■ **Aim of the exercise**
Copy each line in the data that includes the word "Tests".

Dataset entries:
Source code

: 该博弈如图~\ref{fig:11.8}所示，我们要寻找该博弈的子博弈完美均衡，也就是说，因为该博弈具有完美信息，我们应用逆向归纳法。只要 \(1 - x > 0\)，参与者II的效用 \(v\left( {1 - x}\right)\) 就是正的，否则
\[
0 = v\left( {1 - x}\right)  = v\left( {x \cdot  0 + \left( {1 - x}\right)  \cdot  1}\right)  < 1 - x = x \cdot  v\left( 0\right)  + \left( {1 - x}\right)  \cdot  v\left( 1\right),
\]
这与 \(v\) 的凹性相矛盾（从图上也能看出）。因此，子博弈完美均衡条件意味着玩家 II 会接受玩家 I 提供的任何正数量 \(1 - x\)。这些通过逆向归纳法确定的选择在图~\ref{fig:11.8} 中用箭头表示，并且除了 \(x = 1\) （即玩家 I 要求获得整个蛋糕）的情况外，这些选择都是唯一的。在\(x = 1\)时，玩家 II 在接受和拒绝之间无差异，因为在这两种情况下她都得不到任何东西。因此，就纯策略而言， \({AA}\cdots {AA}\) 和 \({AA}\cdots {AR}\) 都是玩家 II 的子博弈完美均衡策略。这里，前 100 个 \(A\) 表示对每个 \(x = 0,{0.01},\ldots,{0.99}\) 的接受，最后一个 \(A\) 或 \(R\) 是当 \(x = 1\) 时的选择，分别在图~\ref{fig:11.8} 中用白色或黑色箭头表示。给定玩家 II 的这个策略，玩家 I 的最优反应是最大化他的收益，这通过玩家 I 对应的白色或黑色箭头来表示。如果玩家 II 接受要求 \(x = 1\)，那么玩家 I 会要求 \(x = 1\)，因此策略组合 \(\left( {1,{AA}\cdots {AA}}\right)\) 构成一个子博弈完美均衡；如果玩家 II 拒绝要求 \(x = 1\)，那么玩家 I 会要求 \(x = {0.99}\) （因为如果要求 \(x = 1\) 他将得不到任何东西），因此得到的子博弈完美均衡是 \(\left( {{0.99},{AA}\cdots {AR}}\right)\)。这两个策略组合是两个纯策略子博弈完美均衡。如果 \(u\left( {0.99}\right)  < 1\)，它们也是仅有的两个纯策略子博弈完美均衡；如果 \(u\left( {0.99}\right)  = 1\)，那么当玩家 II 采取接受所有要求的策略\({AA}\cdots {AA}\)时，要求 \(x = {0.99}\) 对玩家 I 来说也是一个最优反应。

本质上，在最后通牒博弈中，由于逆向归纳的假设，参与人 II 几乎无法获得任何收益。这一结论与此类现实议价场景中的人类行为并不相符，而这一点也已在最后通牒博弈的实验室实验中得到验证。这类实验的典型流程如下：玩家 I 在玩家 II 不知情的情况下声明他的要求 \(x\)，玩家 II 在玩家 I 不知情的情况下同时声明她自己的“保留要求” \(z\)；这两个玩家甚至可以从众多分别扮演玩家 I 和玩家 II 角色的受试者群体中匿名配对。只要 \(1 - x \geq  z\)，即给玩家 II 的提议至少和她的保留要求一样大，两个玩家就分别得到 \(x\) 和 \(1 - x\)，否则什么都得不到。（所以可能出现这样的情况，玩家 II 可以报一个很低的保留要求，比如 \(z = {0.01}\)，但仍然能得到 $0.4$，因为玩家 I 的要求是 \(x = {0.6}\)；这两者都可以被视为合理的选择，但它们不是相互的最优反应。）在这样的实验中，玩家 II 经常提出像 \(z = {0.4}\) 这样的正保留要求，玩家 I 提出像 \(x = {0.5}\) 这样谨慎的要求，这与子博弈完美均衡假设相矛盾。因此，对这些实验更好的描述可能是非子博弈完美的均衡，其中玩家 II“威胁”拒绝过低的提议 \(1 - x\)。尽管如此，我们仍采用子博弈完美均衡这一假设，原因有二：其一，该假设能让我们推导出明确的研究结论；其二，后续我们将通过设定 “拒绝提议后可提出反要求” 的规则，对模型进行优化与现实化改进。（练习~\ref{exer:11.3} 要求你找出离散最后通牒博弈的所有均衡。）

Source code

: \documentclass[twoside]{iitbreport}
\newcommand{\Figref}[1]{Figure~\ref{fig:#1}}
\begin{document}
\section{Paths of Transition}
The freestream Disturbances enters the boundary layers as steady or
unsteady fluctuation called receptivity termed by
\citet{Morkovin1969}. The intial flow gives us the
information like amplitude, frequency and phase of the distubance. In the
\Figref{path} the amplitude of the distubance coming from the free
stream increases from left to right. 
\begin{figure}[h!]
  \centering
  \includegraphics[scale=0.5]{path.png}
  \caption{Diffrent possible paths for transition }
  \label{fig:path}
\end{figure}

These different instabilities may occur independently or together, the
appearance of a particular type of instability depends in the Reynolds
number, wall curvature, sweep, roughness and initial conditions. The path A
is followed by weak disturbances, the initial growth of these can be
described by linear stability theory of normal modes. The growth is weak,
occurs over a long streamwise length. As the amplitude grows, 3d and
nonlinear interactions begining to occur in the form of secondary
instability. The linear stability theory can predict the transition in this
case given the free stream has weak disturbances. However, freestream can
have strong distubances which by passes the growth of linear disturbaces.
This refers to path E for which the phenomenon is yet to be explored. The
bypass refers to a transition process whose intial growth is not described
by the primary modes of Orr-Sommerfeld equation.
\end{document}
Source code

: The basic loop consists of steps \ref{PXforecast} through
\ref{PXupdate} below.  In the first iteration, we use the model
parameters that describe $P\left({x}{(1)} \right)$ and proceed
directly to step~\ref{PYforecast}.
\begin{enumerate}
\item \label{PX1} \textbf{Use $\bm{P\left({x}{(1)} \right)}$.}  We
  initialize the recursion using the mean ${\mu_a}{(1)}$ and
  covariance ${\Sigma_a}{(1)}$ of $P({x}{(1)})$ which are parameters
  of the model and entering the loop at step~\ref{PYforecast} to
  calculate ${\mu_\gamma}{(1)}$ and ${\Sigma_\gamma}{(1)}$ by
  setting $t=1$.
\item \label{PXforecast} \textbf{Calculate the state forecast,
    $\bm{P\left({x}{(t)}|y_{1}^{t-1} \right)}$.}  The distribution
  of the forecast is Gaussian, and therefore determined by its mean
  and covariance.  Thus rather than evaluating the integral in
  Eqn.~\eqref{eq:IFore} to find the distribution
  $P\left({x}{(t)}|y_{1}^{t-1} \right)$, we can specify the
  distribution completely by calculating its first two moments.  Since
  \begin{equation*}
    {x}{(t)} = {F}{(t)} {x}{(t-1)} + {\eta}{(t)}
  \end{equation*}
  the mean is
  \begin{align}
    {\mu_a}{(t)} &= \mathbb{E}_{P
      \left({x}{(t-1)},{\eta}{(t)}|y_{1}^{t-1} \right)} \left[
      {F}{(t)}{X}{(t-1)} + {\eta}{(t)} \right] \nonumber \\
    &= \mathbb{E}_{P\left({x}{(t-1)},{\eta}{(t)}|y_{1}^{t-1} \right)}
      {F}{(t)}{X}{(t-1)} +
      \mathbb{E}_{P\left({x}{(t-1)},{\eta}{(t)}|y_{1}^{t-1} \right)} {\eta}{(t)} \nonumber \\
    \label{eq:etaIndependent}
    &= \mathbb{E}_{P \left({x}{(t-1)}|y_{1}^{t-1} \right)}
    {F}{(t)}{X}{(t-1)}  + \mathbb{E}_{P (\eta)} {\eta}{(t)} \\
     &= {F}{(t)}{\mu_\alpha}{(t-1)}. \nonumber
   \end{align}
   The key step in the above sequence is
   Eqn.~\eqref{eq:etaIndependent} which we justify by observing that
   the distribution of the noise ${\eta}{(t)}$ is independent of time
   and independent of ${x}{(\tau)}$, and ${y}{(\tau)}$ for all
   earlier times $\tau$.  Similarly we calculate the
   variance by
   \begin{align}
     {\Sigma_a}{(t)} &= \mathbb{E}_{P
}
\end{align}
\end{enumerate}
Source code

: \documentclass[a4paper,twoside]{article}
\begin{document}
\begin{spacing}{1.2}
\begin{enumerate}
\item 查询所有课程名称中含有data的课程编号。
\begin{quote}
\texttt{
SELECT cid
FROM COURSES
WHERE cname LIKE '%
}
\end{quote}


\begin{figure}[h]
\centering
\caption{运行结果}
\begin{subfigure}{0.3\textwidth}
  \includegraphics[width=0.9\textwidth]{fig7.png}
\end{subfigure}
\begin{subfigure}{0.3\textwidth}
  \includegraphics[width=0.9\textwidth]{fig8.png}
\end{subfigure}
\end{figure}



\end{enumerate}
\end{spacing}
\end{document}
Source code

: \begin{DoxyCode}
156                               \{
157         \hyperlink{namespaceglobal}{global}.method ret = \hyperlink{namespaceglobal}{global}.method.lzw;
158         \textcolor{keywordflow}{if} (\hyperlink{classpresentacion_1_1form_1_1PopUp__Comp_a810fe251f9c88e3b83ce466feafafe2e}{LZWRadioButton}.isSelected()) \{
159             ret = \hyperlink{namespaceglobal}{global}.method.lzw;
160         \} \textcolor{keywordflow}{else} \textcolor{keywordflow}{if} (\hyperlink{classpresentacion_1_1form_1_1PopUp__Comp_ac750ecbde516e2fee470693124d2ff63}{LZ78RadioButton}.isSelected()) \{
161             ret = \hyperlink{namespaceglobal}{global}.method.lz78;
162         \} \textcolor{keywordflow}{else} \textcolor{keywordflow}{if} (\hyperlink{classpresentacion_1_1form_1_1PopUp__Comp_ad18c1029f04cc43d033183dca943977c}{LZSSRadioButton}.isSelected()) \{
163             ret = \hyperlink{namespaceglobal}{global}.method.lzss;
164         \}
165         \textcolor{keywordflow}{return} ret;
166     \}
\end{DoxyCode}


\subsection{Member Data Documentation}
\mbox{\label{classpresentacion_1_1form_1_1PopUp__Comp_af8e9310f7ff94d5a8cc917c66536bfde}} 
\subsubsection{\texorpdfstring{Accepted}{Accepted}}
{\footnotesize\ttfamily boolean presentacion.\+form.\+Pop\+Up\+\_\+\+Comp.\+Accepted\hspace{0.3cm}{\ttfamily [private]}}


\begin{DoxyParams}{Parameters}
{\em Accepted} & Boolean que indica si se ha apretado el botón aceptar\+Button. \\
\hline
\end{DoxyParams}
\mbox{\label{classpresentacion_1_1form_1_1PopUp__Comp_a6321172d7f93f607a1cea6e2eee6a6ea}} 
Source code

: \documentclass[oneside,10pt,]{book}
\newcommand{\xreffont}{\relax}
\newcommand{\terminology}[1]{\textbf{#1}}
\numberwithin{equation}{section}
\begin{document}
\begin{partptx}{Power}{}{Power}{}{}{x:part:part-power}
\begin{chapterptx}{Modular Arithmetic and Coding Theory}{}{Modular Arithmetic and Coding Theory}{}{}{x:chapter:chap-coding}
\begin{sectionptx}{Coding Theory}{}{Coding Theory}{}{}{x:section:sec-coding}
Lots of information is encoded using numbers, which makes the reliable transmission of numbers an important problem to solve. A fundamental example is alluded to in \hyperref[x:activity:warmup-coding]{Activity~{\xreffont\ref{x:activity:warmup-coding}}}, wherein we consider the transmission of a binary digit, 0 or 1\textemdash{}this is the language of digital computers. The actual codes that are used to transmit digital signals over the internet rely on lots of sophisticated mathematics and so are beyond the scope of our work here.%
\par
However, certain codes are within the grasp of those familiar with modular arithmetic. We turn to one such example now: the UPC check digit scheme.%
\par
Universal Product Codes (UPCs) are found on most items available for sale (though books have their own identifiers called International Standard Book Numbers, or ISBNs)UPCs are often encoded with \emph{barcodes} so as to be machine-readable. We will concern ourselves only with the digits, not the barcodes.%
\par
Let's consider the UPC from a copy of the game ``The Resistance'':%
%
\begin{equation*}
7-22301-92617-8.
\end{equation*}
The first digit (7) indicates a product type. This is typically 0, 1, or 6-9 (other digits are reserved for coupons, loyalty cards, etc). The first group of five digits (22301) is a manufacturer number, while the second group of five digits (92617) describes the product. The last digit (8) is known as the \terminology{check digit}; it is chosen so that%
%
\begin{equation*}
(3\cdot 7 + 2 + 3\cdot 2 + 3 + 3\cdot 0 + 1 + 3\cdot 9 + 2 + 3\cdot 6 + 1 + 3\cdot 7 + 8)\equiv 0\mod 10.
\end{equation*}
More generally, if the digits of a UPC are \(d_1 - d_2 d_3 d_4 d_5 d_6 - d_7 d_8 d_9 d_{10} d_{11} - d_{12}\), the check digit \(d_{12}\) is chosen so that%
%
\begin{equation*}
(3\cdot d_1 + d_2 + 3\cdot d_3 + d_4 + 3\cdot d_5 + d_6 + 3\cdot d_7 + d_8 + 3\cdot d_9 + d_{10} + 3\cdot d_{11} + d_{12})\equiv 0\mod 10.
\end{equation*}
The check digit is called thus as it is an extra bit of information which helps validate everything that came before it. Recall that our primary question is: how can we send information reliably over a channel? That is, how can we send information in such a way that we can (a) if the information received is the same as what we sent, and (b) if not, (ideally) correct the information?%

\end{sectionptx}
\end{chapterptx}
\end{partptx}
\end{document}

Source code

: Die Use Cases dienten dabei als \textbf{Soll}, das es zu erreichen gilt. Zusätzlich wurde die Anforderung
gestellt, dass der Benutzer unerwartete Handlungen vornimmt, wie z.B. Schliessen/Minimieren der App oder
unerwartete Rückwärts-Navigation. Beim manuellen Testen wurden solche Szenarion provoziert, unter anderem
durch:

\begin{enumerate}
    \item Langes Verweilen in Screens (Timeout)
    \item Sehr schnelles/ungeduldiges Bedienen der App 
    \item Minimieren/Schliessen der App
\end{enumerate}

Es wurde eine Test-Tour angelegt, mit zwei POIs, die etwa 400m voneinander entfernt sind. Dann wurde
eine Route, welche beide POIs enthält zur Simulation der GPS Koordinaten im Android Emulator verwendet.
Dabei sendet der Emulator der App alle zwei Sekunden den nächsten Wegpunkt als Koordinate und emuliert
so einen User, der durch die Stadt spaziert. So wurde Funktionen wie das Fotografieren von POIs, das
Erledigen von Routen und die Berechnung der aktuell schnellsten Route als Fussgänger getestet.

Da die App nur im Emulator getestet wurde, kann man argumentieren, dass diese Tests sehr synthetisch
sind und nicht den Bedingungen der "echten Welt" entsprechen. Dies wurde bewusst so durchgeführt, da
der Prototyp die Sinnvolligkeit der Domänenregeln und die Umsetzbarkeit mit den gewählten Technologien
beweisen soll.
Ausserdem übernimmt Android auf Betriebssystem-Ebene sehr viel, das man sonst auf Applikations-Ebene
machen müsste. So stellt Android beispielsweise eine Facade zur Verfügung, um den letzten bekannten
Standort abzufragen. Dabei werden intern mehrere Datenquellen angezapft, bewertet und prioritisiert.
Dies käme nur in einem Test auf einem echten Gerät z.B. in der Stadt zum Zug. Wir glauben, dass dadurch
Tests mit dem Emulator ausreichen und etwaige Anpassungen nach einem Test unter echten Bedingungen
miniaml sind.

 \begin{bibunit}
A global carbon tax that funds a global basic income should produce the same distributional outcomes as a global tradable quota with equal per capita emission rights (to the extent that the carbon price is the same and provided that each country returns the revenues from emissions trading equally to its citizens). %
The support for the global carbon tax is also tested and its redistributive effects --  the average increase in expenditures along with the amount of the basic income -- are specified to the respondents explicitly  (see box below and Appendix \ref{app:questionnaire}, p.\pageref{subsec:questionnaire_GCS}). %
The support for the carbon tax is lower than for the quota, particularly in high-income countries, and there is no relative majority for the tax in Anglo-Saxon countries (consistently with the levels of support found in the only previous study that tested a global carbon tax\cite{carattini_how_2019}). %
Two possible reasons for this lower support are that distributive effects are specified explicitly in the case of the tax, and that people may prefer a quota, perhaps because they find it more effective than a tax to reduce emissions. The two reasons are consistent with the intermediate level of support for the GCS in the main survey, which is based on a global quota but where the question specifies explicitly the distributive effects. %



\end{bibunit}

■ **Answer to this task**
Da die App nur im Emulator getestet wurde, kann man argumentieren, dass diese Tests sehr synthetisch
Tests mit dem Emulator ausreichen und etwaige Anpassungen nach einem Test unter echten Bedingungen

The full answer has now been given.